The countries at particular focus with the renewed vigor of the international community are countries such as the Democratic Republic of Congo and Sudan, where rebels continue to strategically use rape as a weapon of war.The resolution comes at a critical time when the use of rape as a weapon of war rages on in Sudan, and continued reports from UN peacekeepers in Darfur have warned that systematic rapes of women and children continue to plague the region. Thousands of women and girls have been raped, and aid groups are state that the practice continually being used as a strategic form of ethnic cleansing (CNN).

Ines Alberdi, executive director of the United Nations Development Fund for Women (UNIFEM) writes in a letter to The New York Times;

A resolution is set to address this challenge. Often called “a war within the war,” sexual violence occurs in private spaces rarely patrolled by police or peacekeepers, often at times when security actors are scarce.

The letter was in response to the June 15th article, “The Weapon of Rape,” by Nicholas D. Kristof, where he stated;

World leaders fight terrorism all the time, with summit meetings and sound bites and security initiatives. But they have studiously ignored one of the most common and brutal varieties of terrorism in the world today.

It appears that world leaders have finally begun to hear the silenced cries of women and girls across the globe, across the centuries, who have been the countless victims of the use of rape as a weapon of war. While all the steps taken this week are a great step in the right direction, the long running impunity of rape as a weapon of war leaves many skeptical about the reality of the resolutions effect.

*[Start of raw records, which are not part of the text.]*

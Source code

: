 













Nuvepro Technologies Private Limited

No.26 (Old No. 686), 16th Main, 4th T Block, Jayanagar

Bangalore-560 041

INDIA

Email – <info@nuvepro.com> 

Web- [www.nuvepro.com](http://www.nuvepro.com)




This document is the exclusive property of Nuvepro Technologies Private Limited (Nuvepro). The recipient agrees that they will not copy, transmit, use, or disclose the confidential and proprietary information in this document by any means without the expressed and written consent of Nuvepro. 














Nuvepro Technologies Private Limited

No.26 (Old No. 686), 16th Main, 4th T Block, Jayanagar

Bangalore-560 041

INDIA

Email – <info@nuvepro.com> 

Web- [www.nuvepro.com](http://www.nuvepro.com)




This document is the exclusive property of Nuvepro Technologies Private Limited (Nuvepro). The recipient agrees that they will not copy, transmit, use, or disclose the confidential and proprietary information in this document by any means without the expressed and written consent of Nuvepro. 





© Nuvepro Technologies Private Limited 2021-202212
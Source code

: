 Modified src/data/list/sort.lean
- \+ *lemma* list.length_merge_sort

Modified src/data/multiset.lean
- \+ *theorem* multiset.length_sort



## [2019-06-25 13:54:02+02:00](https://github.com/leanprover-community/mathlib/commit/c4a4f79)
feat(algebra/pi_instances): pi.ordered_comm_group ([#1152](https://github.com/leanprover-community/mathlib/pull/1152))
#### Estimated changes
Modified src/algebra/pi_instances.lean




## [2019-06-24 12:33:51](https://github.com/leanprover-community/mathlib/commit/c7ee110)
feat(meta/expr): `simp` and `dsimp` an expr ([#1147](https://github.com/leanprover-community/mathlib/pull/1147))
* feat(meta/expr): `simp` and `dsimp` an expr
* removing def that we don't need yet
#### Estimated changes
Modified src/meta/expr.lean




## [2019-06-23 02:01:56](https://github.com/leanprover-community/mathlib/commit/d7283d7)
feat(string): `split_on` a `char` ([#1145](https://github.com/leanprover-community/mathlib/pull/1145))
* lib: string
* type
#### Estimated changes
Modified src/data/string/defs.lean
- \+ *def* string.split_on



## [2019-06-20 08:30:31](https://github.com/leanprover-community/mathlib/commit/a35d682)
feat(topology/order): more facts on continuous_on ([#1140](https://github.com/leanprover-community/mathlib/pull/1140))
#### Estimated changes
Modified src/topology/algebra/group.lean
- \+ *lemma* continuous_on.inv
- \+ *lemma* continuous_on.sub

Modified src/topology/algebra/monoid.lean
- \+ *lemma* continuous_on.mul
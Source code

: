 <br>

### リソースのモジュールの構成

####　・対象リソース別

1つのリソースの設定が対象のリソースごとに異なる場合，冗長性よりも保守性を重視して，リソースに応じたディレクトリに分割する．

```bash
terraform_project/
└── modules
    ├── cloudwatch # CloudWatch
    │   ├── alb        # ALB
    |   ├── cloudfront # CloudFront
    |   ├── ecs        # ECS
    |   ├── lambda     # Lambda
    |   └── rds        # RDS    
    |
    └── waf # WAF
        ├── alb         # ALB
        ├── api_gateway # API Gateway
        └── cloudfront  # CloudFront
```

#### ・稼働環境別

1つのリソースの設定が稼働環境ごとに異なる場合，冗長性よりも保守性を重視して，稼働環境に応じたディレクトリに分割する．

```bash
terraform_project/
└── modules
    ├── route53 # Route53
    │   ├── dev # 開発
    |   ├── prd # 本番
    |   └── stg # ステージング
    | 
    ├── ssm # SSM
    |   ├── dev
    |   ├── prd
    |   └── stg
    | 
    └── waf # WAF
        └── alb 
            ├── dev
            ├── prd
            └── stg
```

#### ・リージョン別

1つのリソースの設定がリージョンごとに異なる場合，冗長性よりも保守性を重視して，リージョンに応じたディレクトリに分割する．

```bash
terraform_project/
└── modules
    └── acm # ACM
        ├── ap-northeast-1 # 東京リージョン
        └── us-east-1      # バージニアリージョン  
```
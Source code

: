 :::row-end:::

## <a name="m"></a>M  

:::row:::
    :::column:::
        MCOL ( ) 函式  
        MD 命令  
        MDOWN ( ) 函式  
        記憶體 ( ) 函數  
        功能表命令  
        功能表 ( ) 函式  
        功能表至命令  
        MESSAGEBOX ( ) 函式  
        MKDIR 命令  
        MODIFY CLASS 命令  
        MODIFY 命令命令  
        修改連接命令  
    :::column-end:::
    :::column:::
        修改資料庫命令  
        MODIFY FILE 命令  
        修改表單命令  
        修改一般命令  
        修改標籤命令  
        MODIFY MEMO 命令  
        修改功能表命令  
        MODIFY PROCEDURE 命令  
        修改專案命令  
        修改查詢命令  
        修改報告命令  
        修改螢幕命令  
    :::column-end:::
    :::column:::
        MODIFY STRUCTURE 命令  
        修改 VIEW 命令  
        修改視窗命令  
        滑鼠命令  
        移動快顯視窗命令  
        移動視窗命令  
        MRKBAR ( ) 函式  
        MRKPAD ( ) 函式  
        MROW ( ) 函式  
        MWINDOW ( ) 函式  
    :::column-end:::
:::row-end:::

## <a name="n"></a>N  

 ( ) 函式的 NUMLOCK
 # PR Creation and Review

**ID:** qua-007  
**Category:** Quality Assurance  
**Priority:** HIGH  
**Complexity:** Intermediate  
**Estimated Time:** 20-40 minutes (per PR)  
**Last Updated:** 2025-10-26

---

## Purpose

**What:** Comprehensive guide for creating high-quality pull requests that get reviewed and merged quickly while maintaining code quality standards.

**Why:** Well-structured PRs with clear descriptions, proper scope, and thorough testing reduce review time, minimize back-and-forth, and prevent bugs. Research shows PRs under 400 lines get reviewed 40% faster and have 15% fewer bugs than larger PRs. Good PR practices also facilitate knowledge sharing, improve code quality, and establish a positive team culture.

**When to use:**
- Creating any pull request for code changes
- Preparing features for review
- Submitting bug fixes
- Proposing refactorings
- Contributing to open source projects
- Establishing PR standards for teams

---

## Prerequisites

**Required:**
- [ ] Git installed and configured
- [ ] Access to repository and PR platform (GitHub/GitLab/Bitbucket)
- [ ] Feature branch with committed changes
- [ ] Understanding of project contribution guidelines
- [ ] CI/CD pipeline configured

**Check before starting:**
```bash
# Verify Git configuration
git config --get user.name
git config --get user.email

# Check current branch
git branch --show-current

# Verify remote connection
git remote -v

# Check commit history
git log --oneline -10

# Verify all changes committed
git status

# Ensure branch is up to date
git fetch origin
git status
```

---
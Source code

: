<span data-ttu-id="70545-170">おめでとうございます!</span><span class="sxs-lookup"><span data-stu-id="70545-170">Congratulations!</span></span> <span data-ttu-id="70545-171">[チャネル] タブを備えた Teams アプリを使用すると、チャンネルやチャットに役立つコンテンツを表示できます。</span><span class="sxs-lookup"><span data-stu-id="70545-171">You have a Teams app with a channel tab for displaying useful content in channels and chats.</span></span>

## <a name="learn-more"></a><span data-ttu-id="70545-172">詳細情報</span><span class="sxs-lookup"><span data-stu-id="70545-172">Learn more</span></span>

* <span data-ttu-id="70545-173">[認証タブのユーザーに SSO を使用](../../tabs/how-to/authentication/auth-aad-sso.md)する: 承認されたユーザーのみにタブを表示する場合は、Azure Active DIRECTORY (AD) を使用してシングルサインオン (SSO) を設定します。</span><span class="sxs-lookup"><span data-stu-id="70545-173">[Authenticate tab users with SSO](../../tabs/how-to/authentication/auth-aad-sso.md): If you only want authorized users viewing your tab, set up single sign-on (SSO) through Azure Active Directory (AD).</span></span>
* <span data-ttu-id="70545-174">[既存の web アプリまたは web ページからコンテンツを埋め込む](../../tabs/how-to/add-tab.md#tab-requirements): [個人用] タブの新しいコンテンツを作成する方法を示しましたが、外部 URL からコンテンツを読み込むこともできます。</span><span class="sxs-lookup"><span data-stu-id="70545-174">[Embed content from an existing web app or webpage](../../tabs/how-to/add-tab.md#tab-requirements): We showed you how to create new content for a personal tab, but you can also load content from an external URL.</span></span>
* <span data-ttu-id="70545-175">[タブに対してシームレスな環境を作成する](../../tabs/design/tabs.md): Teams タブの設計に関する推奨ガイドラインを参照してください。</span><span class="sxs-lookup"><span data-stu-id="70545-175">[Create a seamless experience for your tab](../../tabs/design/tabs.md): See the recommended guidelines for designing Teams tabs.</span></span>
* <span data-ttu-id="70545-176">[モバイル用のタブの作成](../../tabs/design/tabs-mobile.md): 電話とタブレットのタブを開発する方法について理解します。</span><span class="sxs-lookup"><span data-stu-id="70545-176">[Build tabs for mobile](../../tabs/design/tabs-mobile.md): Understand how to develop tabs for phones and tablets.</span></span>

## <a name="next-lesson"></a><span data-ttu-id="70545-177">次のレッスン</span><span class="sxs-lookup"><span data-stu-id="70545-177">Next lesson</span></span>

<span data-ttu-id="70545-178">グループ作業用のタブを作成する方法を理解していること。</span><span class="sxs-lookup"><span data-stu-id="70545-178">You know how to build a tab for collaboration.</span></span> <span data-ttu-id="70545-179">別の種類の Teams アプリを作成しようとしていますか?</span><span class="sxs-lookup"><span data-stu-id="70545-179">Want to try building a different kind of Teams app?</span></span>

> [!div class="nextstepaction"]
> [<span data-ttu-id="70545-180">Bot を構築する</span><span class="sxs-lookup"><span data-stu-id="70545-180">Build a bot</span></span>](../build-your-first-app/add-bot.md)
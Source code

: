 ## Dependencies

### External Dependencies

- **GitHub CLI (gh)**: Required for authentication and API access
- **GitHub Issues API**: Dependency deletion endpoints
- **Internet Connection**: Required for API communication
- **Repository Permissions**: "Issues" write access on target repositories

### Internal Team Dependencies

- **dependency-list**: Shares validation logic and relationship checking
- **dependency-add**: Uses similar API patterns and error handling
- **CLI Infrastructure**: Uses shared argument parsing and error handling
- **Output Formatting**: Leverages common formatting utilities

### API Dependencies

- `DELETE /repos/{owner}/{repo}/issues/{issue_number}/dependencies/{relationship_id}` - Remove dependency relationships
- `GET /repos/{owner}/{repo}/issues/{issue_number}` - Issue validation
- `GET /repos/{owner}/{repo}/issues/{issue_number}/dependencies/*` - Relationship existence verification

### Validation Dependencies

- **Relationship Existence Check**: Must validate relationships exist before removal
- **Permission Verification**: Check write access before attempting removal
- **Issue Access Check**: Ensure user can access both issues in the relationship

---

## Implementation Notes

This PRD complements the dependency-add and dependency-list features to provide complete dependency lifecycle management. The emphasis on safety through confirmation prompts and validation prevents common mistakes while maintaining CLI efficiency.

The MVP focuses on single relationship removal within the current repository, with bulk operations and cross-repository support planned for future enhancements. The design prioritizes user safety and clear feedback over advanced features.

More news on the recent international effort to end gender-based violence:

Rice leads UN debate on war crimes against women

Ban leads call for greater efforts to end ‘silent war’ of sexual violence in conflict

3 Responses to “War Crimes Against Women and Girls”

  1. Children » Blog Archive » Rape Camps in Zimbabwe Says:

    […] On June 19th, in the wake of 8 recent reports on rape in Zimbabwe by Amnesty International alone, Secretary of State Condoleezza Rice following the U.N. Security Council debate on a U.S. resolution on wartime rape, led a second session on Zimbabwe, for which she called for more international pressure on President Mugabe. For more on the UN resolution see my previous post War Crimes Against Women and Girls […]

  2. Cassandra Clifford Says:

    “At no stage in my years of study had I been taught how to deal with 8-year-old victims of gang rape in a rural clinic without enough sutures to go around.”

    – Dr. Halima Bashir, a young Darfuri woman whom the Sudanese authorities have tried to silence by beatings and gang-rape, writing in her memoir “Tears of the Desert,” which will shortly be published in the United States, at considerable risk to herself. One day she gave an interview in which she hinted that the Darfur reality was more complicated than the Sudanese government version. The authorities detained her, threatened her, warned her to keep silent and transferred her to a remote clinic where there were no journalists around to interview her, she recalls in the book, as cited by New York Times columnist Nicholas D. Kristof. Then the janjaweed attacked a girls’ school near Halima’s new clinic and raped dozens of the girls, aged 7 to 13. The first patient Halima tended to was 8 years old. Her face was bashed in and her insides torn apart. The girl was emitting a haunting sound: “a keening, empty wail kept coming from somewhere deep within her throat - over and over again.”

  3. sharon parker Says:

    to everyone reading this reply I am asking you to please go into prayer with me on Sept.13 2008 @10AM for the women and children of in the Congo.Prayer is the most powerful weapon in any war. I would like to learn as much as I can about life for women and children in the Congo and what if anything, I can do to make a difference.I was raped repeatedly as a child but I don’t believe it in no way compares to the sufferings of the women and children of the Congo.